Every line containing "false" should be copied out. Go through the entries and find them.

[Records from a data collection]
▬▬▬▬▬▬

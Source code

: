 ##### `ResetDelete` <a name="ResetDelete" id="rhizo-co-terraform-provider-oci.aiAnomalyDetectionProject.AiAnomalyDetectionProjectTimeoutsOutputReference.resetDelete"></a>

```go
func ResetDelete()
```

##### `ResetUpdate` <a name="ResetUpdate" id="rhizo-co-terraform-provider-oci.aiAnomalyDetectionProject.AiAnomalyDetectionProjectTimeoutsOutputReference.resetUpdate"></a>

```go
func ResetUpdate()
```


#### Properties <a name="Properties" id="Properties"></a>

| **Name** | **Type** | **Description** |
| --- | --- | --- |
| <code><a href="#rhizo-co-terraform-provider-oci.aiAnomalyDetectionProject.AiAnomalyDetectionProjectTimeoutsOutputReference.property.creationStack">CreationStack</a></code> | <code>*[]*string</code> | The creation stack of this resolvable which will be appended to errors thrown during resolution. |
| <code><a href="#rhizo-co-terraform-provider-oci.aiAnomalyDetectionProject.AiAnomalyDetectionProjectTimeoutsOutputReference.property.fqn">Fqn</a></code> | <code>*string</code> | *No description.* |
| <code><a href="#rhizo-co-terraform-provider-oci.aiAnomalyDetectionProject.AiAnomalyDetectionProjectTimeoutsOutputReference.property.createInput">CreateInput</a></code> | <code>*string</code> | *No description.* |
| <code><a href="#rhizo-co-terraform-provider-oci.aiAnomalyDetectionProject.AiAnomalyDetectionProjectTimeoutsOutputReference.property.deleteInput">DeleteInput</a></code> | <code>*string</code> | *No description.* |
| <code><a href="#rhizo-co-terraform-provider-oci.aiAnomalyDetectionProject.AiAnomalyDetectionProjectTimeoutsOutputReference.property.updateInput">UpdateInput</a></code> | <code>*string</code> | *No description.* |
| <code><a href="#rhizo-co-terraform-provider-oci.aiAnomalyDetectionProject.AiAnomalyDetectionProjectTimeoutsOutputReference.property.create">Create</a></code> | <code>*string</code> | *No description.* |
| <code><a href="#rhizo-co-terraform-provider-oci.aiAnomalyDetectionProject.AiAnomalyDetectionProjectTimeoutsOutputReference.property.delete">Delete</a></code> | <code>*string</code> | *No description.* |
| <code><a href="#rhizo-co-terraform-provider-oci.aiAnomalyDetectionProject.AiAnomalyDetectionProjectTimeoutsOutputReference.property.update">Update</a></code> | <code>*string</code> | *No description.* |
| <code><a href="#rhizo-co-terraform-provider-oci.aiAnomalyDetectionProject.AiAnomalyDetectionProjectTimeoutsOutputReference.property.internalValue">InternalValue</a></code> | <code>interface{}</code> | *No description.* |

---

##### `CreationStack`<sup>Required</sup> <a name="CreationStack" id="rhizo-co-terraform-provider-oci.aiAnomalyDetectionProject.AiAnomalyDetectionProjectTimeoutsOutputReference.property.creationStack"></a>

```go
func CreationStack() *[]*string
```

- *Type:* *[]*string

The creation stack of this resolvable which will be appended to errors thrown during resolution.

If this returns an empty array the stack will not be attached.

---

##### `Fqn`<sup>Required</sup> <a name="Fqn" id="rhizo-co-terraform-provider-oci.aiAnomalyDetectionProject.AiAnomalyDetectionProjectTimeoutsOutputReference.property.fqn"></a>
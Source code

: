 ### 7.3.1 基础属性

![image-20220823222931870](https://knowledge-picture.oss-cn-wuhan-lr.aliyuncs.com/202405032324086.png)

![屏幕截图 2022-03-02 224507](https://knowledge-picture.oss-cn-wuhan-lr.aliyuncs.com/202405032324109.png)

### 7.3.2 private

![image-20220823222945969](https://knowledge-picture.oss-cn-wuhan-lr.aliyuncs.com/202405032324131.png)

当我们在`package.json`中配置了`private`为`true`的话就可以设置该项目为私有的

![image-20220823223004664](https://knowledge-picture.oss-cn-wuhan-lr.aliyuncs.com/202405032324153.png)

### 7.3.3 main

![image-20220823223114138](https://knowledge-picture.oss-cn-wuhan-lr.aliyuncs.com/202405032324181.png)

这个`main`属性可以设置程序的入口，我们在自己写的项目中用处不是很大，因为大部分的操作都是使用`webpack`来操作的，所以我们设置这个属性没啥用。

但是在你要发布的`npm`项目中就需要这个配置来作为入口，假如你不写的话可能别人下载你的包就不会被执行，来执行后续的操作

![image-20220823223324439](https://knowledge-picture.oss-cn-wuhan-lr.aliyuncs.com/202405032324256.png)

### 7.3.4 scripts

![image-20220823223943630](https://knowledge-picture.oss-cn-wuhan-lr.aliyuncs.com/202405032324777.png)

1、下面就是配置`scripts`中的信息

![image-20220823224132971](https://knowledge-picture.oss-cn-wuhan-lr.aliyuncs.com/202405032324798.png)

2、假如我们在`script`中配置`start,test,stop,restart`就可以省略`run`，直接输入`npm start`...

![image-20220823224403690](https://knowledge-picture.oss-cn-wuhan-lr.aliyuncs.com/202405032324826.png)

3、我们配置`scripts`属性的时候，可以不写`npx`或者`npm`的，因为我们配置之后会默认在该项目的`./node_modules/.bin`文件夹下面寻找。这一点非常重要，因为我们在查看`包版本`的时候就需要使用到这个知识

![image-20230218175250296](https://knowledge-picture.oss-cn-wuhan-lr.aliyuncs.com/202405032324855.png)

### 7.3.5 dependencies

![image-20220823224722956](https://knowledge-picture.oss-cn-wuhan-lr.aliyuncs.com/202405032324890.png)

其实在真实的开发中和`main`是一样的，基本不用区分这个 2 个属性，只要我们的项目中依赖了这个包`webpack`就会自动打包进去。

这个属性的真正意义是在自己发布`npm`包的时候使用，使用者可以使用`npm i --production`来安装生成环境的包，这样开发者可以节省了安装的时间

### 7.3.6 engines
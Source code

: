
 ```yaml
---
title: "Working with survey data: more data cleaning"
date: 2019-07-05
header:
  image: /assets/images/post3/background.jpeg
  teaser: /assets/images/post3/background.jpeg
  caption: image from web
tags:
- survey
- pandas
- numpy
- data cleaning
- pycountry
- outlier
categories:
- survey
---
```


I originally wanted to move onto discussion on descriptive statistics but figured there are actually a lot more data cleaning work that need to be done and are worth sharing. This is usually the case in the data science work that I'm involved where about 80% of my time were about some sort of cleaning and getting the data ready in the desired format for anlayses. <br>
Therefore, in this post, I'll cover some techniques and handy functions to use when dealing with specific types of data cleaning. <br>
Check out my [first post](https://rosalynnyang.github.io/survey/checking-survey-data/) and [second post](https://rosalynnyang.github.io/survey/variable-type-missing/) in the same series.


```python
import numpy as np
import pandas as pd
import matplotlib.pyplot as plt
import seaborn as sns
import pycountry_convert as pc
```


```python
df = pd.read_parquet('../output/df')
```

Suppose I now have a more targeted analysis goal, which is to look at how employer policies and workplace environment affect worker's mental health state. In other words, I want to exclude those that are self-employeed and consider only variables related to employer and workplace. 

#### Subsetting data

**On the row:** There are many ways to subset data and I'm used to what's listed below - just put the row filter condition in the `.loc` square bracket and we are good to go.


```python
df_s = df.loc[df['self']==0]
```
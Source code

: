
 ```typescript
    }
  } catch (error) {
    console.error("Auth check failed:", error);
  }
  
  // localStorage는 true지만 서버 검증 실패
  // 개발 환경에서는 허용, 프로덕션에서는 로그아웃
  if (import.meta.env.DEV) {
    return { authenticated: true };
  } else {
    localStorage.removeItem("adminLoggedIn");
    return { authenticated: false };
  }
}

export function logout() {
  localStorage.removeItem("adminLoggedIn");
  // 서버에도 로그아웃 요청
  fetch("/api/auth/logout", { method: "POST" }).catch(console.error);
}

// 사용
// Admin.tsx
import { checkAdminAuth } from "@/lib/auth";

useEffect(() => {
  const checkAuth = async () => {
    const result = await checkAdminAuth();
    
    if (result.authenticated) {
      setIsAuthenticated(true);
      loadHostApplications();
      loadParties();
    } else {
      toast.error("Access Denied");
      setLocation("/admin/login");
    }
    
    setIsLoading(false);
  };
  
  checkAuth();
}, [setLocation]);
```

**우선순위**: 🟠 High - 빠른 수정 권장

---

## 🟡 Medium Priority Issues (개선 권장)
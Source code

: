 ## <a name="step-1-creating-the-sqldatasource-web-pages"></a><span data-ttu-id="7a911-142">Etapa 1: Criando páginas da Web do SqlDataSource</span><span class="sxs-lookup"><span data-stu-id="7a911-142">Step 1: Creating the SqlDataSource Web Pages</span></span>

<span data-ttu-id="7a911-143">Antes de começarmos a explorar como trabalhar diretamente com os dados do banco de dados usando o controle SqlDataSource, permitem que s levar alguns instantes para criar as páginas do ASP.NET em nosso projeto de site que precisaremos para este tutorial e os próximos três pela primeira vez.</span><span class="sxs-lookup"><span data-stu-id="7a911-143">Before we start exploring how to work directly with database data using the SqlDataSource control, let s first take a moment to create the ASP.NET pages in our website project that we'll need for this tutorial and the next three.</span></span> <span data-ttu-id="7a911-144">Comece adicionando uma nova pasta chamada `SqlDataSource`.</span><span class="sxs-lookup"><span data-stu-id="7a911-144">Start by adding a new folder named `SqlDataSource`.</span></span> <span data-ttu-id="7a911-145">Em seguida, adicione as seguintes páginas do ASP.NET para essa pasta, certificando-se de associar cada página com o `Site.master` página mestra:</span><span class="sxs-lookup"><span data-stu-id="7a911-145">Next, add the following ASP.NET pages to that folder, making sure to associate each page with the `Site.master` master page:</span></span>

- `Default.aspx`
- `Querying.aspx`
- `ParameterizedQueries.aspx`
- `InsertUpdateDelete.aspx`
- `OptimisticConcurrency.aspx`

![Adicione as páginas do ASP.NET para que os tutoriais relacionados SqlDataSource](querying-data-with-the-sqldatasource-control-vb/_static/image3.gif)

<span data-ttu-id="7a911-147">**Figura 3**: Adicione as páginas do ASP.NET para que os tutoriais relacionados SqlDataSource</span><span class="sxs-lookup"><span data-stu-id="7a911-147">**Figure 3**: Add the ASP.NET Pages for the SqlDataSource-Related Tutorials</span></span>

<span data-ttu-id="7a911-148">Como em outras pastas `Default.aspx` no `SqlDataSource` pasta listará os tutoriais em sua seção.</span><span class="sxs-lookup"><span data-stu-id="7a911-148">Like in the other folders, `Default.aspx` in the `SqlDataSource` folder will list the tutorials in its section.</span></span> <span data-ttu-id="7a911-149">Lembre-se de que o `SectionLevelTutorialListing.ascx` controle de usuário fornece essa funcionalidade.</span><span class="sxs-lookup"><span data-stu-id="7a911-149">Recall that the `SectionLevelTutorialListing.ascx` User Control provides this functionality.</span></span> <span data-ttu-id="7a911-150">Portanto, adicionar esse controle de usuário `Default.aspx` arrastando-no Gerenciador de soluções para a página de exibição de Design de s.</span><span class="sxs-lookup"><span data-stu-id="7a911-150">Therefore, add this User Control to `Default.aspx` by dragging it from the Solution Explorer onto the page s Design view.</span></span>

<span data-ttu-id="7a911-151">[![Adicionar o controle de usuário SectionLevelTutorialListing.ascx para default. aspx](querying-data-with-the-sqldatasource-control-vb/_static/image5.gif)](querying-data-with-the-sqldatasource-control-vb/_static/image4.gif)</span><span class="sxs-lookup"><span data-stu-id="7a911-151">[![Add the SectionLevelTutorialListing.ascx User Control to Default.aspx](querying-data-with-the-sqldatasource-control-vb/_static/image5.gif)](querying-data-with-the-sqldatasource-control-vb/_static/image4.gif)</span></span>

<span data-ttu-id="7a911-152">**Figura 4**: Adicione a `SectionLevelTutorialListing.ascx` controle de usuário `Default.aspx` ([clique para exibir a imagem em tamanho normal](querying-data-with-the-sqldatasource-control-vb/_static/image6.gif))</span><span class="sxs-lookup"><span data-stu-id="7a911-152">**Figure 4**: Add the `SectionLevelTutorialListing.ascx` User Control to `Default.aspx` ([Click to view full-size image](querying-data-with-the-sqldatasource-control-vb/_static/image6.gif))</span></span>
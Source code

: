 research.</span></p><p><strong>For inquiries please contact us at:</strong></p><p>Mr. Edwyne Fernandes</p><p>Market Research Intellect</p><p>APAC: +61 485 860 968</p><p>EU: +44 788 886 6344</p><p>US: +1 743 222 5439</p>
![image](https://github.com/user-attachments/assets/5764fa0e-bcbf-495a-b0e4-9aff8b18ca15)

▬▬▬▬▬▬

[Written answer]
    return { authenticated: false };
    setIsLoading(false);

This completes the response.